◆ **INSTRUCTIONS TO FOLLOW**: Report every line below that carries the word "更多选项".

◆ **GIVEN RECORDS**:
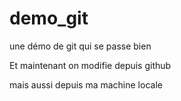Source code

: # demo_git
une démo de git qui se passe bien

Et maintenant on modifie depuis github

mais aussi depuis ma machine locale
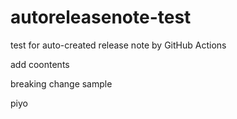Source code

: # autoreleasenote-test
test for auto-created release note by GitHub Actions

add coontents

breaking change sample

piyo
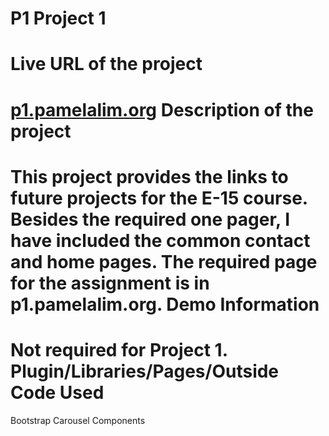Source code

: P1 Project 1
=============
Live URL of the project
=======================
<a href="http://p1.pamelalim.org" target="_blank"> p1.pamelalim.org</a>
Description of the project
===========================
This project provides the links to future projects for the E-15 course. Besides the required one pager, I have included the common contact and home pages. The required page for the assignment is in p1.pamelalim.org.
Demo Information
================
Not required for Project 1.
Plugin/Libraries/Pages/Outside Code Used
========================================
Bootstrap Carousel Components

* * *

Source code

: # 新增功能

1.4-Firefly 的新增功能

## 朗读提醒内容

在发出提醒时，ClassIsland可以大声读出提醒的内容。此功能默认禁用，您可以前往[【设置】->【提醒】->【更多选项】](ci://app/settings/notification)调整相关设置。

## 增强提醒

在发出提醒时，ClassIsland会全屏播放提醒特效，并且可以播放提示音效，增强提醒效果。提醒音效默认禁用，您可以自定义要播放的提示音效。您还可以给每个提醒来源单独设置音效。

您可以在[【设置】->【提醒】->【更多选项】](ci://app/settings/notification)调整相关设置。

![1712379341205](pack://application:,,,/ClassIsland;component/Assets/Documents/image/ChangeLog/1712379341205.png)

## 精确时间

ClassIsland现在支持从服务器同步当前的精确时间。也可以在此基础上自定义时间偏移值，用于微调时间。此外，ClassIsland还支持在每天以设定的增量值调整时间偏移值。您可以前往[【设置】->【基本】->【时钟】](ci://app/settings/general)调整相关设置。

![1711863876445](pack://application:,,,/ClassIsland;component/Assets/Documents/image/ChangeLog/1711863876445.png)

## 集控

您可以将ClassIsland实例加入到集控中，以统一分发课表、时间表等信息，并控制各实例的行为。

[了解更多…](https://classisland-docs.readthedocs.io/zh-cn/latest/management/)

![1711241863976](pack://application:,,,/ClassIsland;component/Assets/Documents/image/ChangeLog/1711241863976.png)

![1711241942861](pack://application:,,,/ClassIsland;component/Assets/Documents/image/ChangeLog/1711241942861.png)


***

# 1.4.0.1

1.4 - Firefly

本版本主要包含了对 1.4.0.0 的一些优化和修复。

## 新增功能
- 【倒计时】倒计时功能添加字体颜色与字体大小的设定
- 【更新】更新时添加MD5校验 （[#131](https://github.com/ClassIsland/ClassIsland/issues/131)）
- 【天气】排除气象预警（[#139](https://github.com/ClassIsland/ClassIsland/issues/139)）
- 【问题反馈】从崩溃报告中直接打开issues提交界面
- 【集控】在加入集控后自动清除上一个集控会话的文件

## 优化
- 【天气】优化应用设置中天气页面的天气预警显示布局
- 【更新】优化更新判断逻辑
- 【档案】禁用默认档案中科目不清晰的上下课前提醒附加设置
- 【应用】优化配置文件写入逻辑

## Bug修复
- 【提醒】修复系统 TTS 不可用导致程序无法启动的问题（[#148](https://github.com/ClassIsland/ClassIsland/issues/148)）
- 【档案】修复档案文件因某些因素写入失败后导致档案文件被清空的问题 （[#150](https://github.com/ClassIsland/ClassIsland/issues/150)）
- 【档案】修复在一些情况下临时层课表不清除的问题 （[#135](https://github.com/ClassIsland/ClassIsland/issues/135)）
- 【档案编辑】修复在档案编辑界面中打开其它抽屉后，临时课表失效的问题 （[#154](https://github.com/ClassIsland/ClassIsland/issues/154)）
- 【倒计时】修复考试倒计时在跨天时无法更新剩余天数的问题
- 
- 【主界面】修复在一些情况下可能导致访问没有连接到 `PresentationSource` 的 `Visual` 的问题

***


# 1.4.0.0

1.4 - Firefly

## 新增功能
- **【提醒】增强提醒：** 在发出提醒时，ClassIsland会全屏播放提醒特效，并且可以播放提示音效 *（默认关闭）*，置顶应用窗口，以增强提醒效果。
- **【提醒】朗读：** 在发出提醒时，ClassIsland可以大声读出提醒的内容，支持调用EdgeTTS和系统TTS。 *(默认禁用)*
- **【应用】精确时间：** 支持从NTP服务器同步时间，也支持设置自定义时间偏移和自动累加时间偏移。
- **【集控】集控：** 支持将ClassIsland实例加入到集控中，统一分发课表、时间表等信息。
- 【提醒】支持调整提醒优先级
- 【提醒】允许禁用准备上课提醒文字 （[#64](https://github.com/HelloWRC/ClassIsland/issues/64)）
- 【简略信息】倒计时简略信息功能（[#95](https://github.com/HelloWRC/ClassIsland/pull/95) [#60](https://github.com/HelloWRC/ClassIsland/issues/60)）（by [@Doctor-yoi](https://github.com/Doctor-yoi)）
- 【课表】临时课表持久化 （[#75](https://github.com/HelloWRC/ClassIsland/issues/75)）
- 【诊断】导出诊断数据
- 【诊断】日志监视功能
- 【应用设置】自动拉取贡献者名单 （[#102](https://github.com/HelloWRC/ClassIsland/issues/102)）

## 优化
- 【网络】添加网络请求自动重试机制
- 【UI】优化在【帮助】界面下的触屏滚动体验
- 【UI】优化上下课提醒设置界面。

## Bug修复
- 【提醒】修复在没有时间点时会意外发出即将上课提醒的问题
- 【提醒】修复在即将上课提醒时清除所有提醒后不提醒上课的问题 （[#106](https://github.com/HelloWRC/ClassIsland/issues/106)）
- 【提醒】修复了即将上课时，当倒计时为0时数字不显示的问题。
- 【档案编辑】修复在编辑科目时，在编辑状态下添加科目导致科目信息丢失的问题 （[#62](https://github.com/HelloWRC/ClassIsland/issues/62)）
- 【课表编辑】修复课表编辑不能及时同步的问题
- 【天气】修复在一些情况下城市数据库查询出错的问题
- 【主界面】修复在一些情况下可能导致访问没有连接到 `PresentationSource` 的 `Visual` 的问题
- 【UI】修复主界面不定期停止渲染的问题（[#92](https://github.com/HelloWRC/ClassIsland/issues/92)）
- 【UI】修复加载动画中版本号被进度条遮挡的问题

◆ **WORKED SOLUTION**:
在发出提醒时，ClassIsland可以大声读出提醒的内容。此功能默认禁用，您可以前往[【设置】->【提醒】->【更多选项】](ci://app/settings/notification)调整相关设置。
您可以在[【设置】->【提醒】->【更多选项】](ci://app/settings/notification)调整相关设置。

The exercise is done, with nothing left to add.